• Speaker: Aaron Naber, Northwestern University
• Title: Introduction to the Energy Identity for Yang-Mills
• Date: 09/19/2019
• Time: 4:10 PM - 5:00 PM
• Place: C304 Wells Hall

In this talk we give an introduction to the analysis of the Yang-Mills equation in higher dimensions. In particular, when studying sequences of solutions we will study the manner in which blow up can occur, and how this blow up may be understood through the classical notions of the defect measure and bubbles. The energy identity is an explicit conjectural relationship relating the energy density of the defect measure at a point to the bubbles which occur at that point. This talk is introductory and we will spend most of our time understanding the words of this abstract. If time permits we will briefly discuss the ideas needed to prove this conjecture and the related $W^{2,1}$-conjecture. The work is joint with Daniele Valtorta.

• Speaker: Frank Sottile, Texas A&M University
• Title: Higher convexity for complements of tropical objects
• Date: 10/17/2019
• Time: 4:10 PM - 5:00 PM
• Place: C304 Wells Hall

Gromov generalized the notion of convexity for open subsets of $\mathbf{R}^n$ with hypersurface boundary, defining $k$-convexity, or higher convexity and Henriques applied the same notion to complements of amoebas. He conjectured that the complement of an amoeba of a variety of codimension $k+1$ is $k$-convex. I will discuss work with Mounir Nisse in which we study the higher convexity of complements of coamoebas and of tropical varieties, proving Henriques' conjecture for coamoebas and establishing a form of Henriques' conjecture for tropical varieties in some cases.

• Speaker: Robert Pego, Carnegie Mellon University
• Title: Dynamics in models of coagulation and fragmentation
• Date: 10/31/2019
• Time: 4:10 PM - 5:00 PM
• Place: C304 Wells Hall

Coaglation-fragmentation equations are simple, nonlocal models for evolution of the size distribution of clusters, appearing widely in science and technology.
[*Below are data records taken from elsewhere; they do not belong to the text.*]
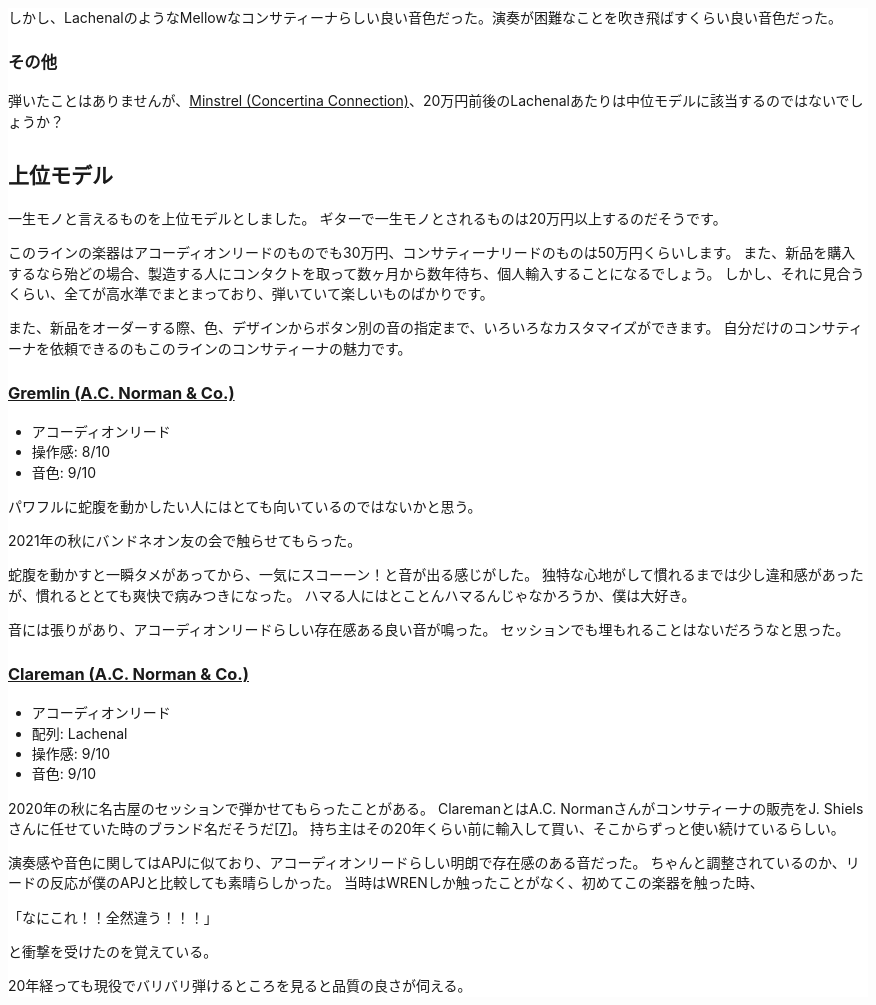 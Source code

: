 しかし、LachenalのようなMellowなコンサティーナらしい良い音色だった。演奏が困難なことを吹き飛ばすくらい良い音色だった。

### その他
弾いたことはありませんが、[Minstrel (Concertina Connection)](http://www.concertinaconnection.com/minstrel.htm)、20万円前後のLachenalあたりは中位モデルに該当するのではないでしょうか？

## 上位モデル
一生モノと言えるものを上位モデルとしました。
ギターで一生モノとされるものは20万円以上するのだそうです。

このラインの楽器はアコーディオンリードのものでも30万円、コンサティーナリードのものは50万円くらいします。
また、新品を購入するなら殆どの場合、製造する人にコンタクトを取って数ヶ月から数年待ち、個人輸入することになるでしょう。
しかし、それに見合うくらい、全てが高水準でまとまっており、弾いていて楽しいものばかりです。

また、新品をオーダーする際、色、デザインからボタン別の音の指定まで、いろいろなカスタマイズができます。
自分だけのコンサティーナを依頼できるのもこのラインのコンサティーナの魅力です。

### [Gremlin (A.C. Norman & Co.)](http://www.acnorman.co.uk/)
- アコーディオンリード
- 操作感: 8/10
- 音色: 9/10

パワフルに蛇腹を動かしたい人にはとても向いているのではないかと思う。

2021年の秋にバンドネオン友の会で触らせてもらった。

蛇腹を動かすと一瞬タメがあってから、一気にスコーーン！と音が出る感じがした。
独特な心地がして慣れるまでは少し違和感があったが、慣れるととても爽快で病みつきになった。
ハマる人にはとことんハマるんじゃなかろうか、僕は大好き。

音には張りがあり、アコーディオンリードらしい存在感ある良い音が鳴った。
セッションでも埋もれることはないだろうなと思った。

### [Clareman (A.C. Norman & Co.)](http://www.acnorman.co.uk/)
- アコーディオンリード
- 配列: Lachenal
- 操作感: 9/10
- 音色: 9/10

2020年の秋に名古屋のセッションで弾かせてもらったことがある。
ClaremanとはA.C. Normanさんがコンサティーナの販売をJ. Shielsさんに任せていた時のブランド名だそうだ[[7]]。
持ち主はその20年くらい前に輸入して買い、そこからずっと使い続けているらしい。

演奏感や音色に関してはAPJに似ており、アコーディオンリードらしい明朗で存在感のある音だった。
ちゃんと調整されているのか、リードの反応が僕のAPJと比較しても素晴らしかった。
当時はWRENしか触ったことがなく、初めてこの楽器を触った時、

「なにこれ！！全然違う！！！」

と衝撃を受けたのを覚えている。

20年経っても現役でバリバリ弾けるところを見ると品質の良さが伺える。


[1]: http://irish.cocolog-nifty.com/blog/2015/05/post-5cf2.html
[2]: https://shiro-neko.net/blog/2021/03/03/buying-a-concertina/
[3]: https://gtotani.cocolog-nifty.com/blog/2021/07/post-612ea7.html
[4]: https://www.youtube.com/watch?v=2_eOUmYS-u4
[5]: https://www.concertina.net/forums/index.php?/topic/19141-retailers-wrongly-describing-concertinas/
[6]: https://mixi.jp/view_bbs.pl?comm_id=592953&id=26862495
[7]: https://www.facebook.com/acnormanandco/posts/1124347290976669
But few general analytical results characterize their dynamics. Solutions can exhibit self-similar growth, singular mass transport, and weak or slow approach to equilibrium. I will review some recent results in this vein, discussing: the cutoff phenomenon (as in card shuffling) for Becker-Doering equilibration; stationary and spreading profiles in a data-driven model of fish school size; and temporal oscillations recently found in models lacking detailed balance. A special role is played by Bernstein transforms and complex function theory for Pick or Herglotz functions.